Exercise materials below:
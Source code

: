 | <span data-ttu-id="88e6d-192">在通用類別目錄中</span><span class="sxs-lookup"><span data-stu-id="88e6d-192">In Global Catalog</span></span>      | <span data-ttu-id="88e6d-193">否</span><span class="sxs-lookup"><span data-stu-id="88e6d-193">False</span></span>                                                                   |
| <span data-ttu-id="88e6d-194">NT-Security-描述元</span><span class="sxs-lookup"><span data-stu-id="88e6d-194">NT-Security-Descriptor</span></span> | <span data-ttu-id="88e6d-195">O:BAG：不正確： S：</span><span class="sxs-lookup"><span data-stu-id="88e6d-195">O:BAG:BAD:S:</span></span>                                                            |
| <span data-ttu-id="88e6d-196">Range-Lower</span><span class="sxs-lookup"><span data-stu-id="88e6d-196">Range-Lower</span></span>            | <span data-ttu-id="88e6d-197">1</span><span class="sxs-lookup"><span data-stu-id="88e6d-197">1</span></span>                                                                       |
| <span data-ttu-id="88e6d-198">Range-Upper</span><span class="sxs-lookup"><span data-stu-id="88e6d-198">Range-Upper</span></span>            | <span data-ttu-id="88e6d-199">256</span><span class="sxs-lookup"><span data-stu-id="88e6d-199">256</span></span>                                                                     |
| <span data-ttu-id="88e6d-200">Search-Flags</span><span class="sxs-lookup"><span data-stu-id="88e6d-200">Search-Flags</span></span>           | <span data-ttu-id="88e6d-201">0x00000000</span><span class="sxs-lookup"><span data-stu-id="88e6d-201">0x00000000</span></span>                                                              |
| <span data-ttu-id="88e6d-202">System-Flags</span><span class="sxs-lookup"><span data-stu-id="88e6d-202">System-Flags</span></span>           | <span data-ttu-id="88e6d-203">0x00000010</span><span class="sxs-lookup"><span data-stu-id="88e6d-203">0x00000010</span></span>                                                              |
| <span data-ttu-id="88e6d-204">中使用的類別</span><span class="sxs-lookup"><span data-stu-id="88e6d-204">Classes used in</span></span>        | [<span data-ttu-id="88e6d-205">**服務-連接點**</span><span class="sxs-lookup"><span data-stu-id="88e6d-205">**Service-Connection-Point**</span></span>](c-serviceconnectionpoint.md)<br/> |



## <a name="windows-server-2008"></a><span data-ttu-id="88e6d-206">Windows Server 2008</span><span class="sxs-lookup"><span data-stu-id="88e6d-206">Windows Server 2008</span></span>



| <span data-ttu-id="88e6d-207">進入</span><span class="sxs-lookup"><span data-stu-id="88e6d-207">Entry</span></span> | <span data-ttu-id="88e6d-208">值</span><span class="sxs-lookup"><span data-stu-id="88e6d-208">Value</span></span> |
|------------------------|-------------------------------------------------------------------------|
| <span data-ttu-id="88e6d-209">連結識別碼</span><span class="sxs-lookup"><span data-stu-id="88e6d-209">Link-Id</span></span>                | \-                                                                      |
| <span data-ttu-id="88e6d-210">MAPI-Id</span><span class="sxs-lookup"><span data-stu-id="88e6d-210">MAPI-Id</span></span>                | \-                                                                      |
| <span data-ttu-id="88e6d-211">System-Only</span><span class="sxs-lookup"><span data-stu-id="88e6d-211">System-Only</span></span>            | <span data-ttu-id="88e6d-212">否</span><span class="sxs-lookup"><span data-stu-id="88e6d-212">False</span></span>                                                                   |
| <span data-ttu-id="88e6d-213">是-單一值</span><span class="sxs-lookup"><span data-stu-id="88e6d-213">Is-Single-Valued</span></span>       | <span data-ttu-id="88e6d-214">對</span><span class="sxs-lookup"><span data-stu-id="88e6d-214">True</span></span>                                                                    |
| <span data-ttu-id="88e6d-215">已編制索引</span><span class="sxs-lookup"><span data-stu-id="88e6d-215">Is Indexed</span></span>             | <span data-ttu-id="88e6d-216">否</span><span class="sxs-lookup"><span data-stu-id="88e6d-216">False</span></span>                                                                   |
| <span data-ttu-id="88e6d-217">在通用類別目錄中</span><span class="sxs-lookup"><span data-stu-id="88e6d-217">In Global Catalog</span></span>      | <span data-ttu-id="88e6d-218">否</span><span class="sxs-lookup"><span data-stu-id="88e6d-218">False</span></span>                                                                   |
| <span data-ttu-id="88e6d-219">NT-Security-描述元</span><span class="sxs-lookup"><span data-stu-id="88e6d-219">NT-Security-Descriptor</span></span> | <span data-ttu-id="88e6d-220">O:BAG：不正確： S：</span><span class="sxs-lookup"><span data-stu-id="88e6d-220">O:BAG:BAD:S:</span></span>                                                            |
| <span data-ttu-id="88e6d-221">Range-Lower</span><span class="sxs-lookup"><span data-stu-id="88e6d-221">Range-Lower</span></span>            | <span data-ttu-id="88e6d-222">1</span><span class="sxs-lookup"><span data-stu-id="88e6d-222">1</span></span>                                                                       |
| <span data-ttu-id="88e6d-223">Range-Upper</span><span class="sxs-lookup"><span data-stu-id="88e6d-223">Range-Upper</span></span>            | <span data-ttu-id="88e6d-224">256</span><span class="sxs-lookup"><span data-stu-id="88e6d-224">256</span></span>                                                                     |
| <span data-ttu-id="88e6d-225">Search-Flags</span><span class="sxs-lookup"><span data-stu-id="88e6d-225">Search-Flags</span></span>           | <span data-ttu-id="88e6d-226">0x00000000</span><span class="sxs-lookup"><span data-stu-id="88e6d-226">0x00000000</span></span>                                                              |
End of Exercise materials.
Exercise materials below:
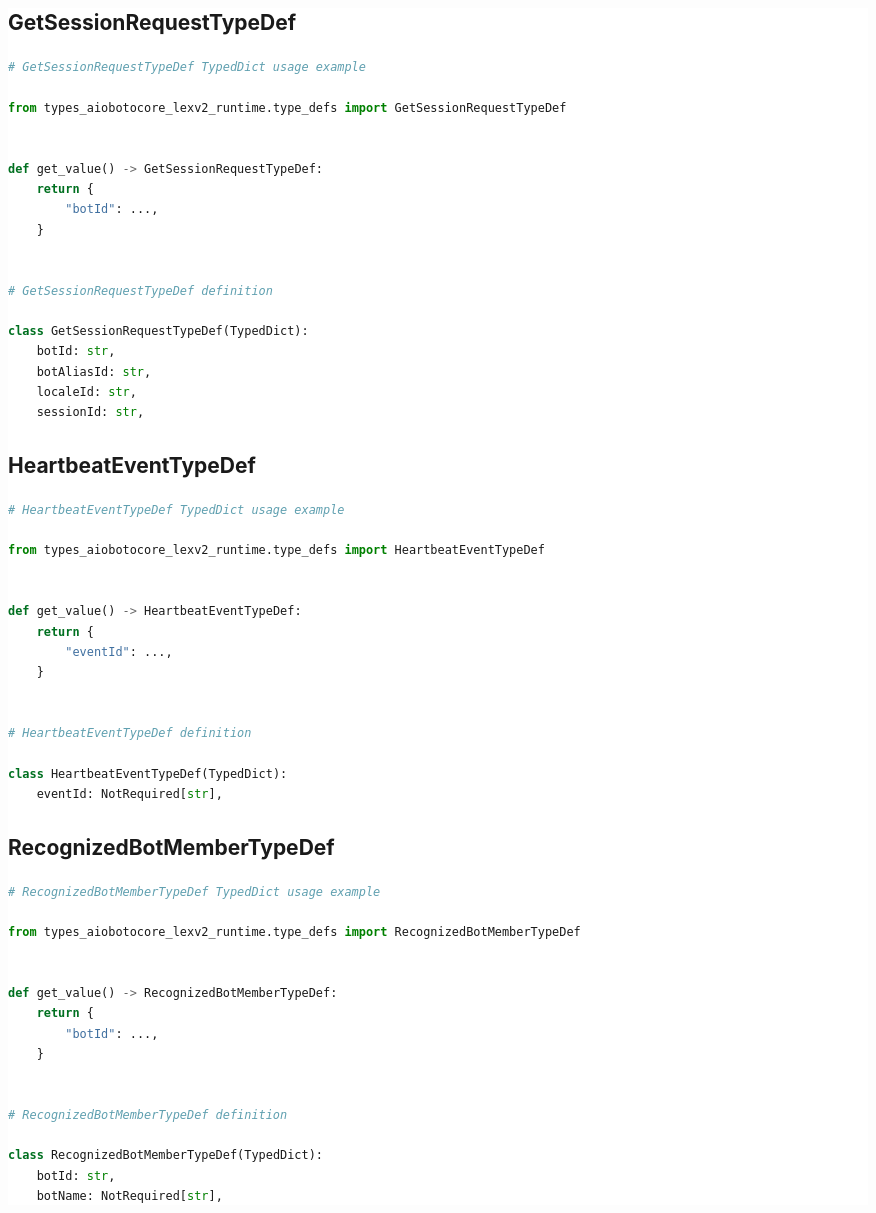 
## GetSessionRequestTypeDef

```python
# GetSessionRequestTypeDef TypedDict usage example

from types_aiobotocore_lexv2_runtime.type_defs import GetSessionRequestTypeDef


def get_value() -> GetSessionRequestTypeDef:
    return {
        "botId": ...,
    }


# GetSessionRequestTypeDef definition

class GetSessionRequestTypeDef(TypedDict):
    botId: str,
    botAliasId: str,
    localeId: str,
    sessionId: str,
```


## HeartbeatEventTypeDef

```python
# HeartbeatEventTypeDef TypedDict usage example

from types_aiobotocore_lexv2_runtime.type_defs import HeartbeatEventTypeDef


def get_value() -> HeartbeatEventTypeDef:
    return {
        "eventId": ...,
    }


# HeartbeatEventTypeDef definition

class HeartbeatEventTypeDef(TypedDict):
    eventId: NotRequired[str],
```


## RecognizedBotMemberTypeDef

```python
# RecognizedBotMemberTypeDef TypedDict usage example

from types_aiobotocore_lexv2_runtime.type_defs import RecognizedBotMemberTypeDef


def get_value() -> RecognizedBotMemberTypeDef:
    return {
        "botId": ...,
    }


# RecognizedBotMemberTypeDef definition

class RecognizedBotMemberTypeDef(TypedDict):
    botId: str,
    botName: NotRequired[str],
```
End of Exercise materials.
**What you have to do:** A complete answer reproduces every line of the records in which the word "在通用類別目錄中" occurs.

**Exercise result:**
: | <span data-ttu-id="88e6d-192">在通用類別目錄中</span><span class="sxs-lookup"><span data-stu-id="88e6d-192">In Global Catalog</span></span>      | <span data-ttu-id="88e6d-193">否</span><span class="sxs-lookup"><span data-stu-id="88e6d-193">False</span></span>                                                                   |
| <span data-ttu-id="88e6d-217">在通用類別目錄中</span><span class="sxs-lookup"><span data-stu-id="88e6d-217">In Global Catalog</span></span>      | <span data-ttu-id="88e6d-218">否</span><span class="sxs-lookup"><span data-stu-id="88e6d-218">False</span></span>                                                                   |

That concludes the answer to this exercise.